Whalen wins the Bumble Bee award for trusting her political researchers over the Canada’s leading economists.
Drone of the Week
1 drone noun \drōn\
a stingless bee that does not gather nectar or pollen
2 drone intransitive verb \drōn\
to talk in a persistently dull or monotonous tone
Liberal MLA Keith Colwell complains about government spending on advertising. He says there is too much. And he says there is too little. This week, he was claimed John MacDonell could not get the word out about the Heating Assistance Rebate Program. MacDonell swatted Colwell’s complaint away:
John MacDonell: I think I have answered this question once a year for three years. I would think the member opposite would be aware, because his office should have received the applications that all MLAs received to give out to their constituents. If anybody is coming in there looking for an application, they should be able to get it from him.
For recycling a question for the third year in a row, Keith Colwell wins the Drone of the Week prize.
Killer Bee
While we do not agree with Jamie Baillie’s stance that we should move away from Nova Scotia’s renewable energy goals, we share his concerns about Stephen McNeil’s electricity plan:
Jamie Baillie: For the Liberal Party to run TV ads promoting a policy that actually jacks our power rates up even more and manages to eliminate any hope of private investment in renewables at the same time – that is an amazing trick. The very policies that they promote have been proven a failure in New Brunswick, in Ontario, in Texas, in California, in all of those places the very policies that they advertise on TV, both drive up our power rates and stop the investment in renewables at the same time. That is why it’s important that they, too, be held accountable for what they say not just today, but for the future.
Baillie wins this week’s Killer Bee prize for taking on McNeil Liberals on multiple fronts, including on electricity.
Honey Bee
This week Colchester – Musquodoboit Valley NDP MLA Gary Burrill issued a challenge to Conservative MP Scott Armstrong to a debate on federal cuts to EI.

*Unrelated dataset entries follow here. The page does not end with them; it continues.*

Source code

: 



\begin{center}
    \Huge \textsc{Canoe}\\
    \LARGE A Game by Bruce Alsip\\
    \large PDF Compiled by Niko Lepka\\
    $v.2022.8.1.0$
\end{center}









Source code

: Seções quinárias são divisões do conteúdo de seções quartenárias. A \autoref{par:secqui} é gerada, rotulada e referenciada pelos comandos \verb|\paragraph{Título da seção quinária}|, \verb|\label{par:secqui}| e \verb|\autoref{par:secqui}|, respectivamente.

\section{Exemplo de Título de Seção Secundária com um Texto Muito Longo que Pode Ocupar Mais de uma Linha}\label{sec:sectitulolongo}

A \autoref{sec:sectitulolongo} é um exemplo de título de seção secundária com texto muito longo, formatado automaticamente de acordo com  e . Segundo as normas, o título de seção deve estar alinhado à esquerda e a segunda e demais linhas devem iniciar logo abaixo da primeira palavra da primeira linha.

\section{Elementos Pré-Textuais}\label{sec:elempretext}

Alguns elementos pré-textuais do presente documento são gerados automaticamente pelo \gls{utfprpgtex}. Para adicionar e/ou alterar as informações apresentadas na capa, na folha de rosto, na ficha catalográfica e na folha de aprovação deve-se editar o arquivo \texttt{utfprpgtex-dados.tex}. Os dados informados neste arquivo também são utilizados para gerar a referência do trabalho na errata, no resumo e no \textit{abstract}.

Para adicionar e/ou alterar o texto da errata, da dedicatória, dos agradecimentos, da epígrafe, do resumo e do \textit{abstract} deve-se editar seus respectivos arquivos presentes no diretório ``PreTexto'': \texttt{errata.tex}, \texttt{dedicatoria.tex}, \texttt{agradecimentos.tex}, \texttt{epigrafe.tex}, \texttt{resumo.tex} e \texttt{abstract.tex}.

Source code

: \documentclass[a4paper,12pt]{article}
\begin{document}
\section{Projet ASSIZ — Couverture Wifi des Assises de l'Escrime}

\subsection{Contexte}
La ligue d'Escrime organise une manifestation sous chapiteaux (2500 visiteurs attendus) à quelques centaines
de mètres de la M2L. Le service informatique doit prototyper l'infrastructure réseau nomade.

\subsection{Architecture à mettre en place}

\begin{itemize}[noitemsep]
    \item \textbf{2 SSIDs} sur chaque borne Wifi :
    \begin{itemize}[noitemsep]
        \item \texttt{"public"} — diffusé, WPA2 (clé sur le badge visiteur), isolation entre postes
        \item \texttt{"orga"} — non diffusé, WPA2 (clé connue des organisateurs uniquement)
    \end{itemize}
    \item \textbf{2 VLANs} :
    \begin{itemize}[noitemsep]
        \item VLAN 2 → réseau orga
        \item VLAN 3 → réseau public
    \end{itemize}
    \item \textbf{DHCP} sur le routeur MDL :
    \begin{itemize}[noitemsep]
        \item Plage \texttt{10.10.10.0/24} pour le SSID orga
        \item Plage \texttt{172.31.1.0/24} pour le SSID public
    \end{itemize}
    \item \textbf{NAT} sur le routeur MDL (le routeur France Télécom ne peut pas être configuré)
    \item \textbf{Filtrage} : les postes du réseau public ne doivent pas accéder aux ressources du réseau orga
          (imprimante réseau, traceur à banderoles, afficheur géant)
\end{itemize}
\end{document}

Burrill also got his provincial Conservative colleagues on the record on the changes to the EI appeals process. He introduced this resolution in the Legislature:
Whereas the system of appeals for employment insurance has, for many years, been comprised of Boards of Referees, tripartite bodies including local representatives from the business community and the labour movement, ensuring that appeals of decisions affecting EI claims have been heard by independent referees knowledgeable concerning local conditions…
Whereas the constituency offices of many MLAs have commonly provided advocacy, support, and representation services to constituents before Boards of Referees, very often resulting in much-needed reinstatements of EI benefits and much-merited reversals of disentitlements, disqualifications, penalty assessments, and the like; and
Whereas the federal government has abolished the system of EI appeals based on a national network of Boards of Referees, and replaced it with a centralized appeal system lacking entirely in local representation;
Therefore be it resolved that this House of Assembly unreservedly condemn the eradication of the Board of Referees appeal system by the Government of Canada, and hereby register its profound disagreement with the removal of local labour and business leaders from the appeal process available to EI claimants in Nova Scotia.
Burrill’s resolution was met with a chorus of No’s from the Conservative benches, a mistake for a party in second place in much of rural Nova Scotia. Gary Burrill wins this week’s Honey Bee prize for good work.